I had to admit that while driving through the countryside, I had encountered no large groups of singing, clapping, upright peasants. I had, on the other hand, seen large fields of sugar cane growing right up to the trees. These fields provide perfect cover for tigers. For tigresses, the fields offer a safe haven to raise their cubs.
‘A farmer will say, “It is my land, I will grow what I want.” ’ Chaudhary shook his head again. ‘Our mentality is such that we look at everything through entitlement, not through obligations.’
The tiger in Himkarpur, Chaudhary said, had spent twenty-two days moving through sugar-cane fields before he was finally spotted. There was so much cane, most of it eight feet tall, that he never had to break cover.

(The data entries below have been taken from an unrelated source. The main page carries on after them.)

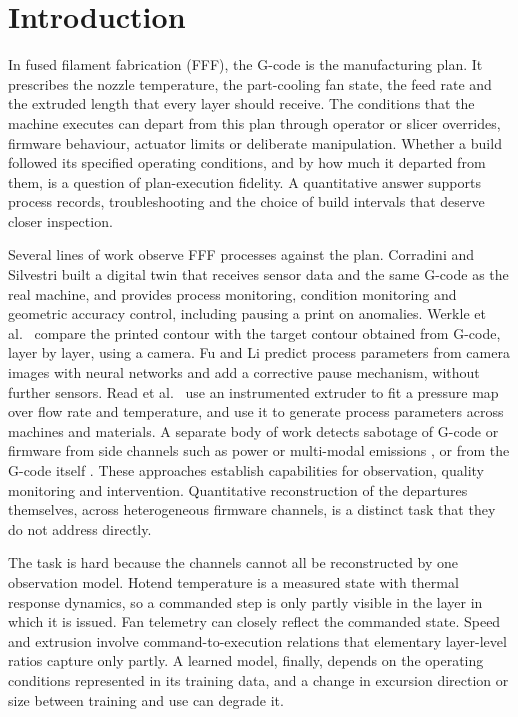 \documentclass[10pt,a4paper,twocolumn]{article}
\begin{document}
\section{Introduction}
In fused filament fabrication (FFF), the G-code is the manufacturing plan. It prescribes the nozzle temperature, the part-cooling fan state, the feed rate and the extruded length that every layer should receive. The conditions that the machine executes can depart from this plan through operator or slicer overrides, firmware behaviour, actuator limits or deliberate manipulation. Whether a build followed its specified operating conditions, and by how much it departed from them, is a question of plan-execution fidelity. A quantitative answer supports process records, troubleshooting and the choice of build intervals that deserve closer inspection.

Several lines of work observe FFF processes against the plan. Corradini and Silvestri \cite{Corradini2022} built a digital twin that receives sensor data and the same G-code as the real machine, and provides process monitoring, condition monitoring and geometric accuracy control, including pausing a print on anomalies. Werkle et al.\ \cite{Werkle2024} compare the printed contour with the target contour obtained from G-code, layer by layer, using a camera. Fu and Li \cite{FuLi2025} predict process parameters from camera images with neural networks and add a corrective pause mechanism, without further sensors. Read et al.\ \cite{Read2024} use an instrumented extruder to fit a pressure map over flow rate and temperature, and use it to generate process parameters across machines and materials. A separate body of work detects sabotage of G-code or firmware from side channels such as power or multi-modal emissions \cite{Yu2020,Moore2017}, or from the G-code itself \cite{Ali2025}. These approaches establish capabilities for observation, quality monitoring and intervention. Quantitative reconstruction of the departures themselves, across heterogeneous firmware channels, is a distinct task that they do not address directly.

The task is hard because the channels cannot all be reconstructed by one observation model. Hotend temperature is a measured state with thermal response dynamics, so a commanded step is only partly visible in the layer in which it is issued. Fan telemetry can closely reflect the commanded state. Speed and extrusion involve command-to-execution relations that elementary layer-level ratios capture only partly. A learned model, finally, depends on the operating conditions represented in its training data, and a change in excursion direction or size between training and use can degrade it.
\end{document}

Tigers entered the Indian subcontinent 10,000 years ago, where they by all accounts thrived. That changed 700 years ago when the expansion of agriculture under the Mughal Empire first fragmented India’s forests and split the tigers into what was to become two genetically distinct groups. The next major change, according to a study by Sandeep Sharma for the Royal Society, occurred about 200 years ago, when the colonial thirst for timber and lands for agriculture led to extensive deforestation and tiger-hunting. Yet the severest decline occurred in the past century when there was a fifty-fold decline in the Indian tiger population.
According to India’s National Tiger Conservation Authority, in 2014 there were only 2,226 wild tigers left in India. Saving them from extinction has been a stated priority of the Indian government ever since the Project Tiger conservation programme was launched in 1973. Most of the tigers in India live in small pockets of land like the Pilibhit Tiger Reserve. These reserves are supposed to be linked to each other through what ecologists call ‘forest corridors’ – essentially wooded stretches of land that allow tigers to move from one sanctuary to another without straying into human territory – but these corridors have proved hard to protect from encroachment.

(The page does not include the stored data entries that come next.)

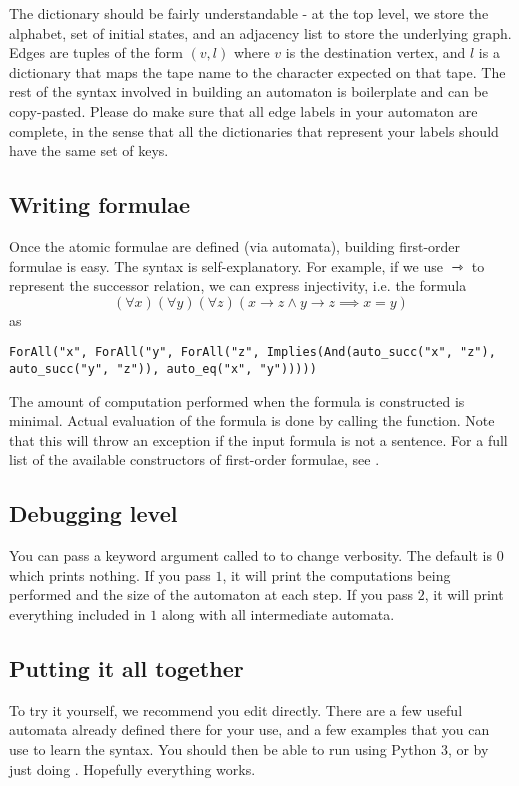 \documentclass{hw}
\begin{document}
The dictionary should be fairly understandable - at the top level, we store
the alphabet, set of initial states, and an adjacency list to store the
underlying graph. Edges are tuples of the form $(v, l)$ where $v$ is the
destination vertex, and $l$ is a dictionary that maps the tape name to the
character expected on that tape. The rest of the syntax involved
in building an automaton is boilerplate and can be copy-pasted.
Please do make sure that all edge labels in your automaton are complete,
in the sense that all the dictionaries that represent your labels should
have the same set of keys.

\subsection*{Writing formulae}
Once the atomic formulae are defined (via automata), building first-order formulae
is easy. The syntax is self-explanatory. For example, if we use $\rightarrowtriangle$
to represent the successor relation, we can express injectivity, i.e. the formula
$$(\forall x)(\forall y)(\forall z)(x \rightarrow z \wedge y \rightarrow z \implies x = y)$$
as
\begin{lstlisting}
ForAll("x", ForAll("y", ForAll("z", Implies(And(auto_succ("x", "z"),
auto_succ("y", "z")), auto_eq("x", "y")))))
\end{lstlisting}
The amount of computation performed when the formula is constructed is minimal.
Actual evaluation of the formula is done by calling the  function. Note that
this will throw an exception if the input formula is not a sentence.
For a full list of the available constructors of first-order formulae, see .

\subsection*{Debugging level}
You can pass a keyword argument called  to  to change
verbosity. The default is $0$ which prints nothing. If you pass $1$, it will print
the computations being performed and the size of the automaton at each step. If
you pass $2$, it will print everything included in $1$ along with all intermediate automata.

\subsection*{Putting it all together}
To try it yourself, we recommend you edit  directly. There are a few useful
automata already defined there for your use, and a few examples that you can use to learn
the syntax. You should then be able to run  using Python 3, or by just doing
.
Hopefully everything works.
\end{document}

The sanctuary in Pilibhit, a horseshoe-shaped patch of forest about 700 square kilometres in area, was set up in 2014 in Uttar Pradesh, India’s most populous state. Here 200 million people – roughly the population of Brazil – are crammed into an area the size of the United Kingdom.
The forest lies north-west of the Pilibhit district headquarters – a small town of about 150,000 residents, with narrow lanes choked with cars, motorcycles and electric rickshaws. There is a railway station, a crowded bazaar, a couple of hotels and an arterial avenue that leads from the bus stand past the district courts and the colonial-style bungalows of the district collector and superintendent of police into the tiger reserve. The surrounding land is flat and fertile, latticed with streams and canals built in the 1920s, and lush with paddy fields, sugar cane and a local variety of elephant grass.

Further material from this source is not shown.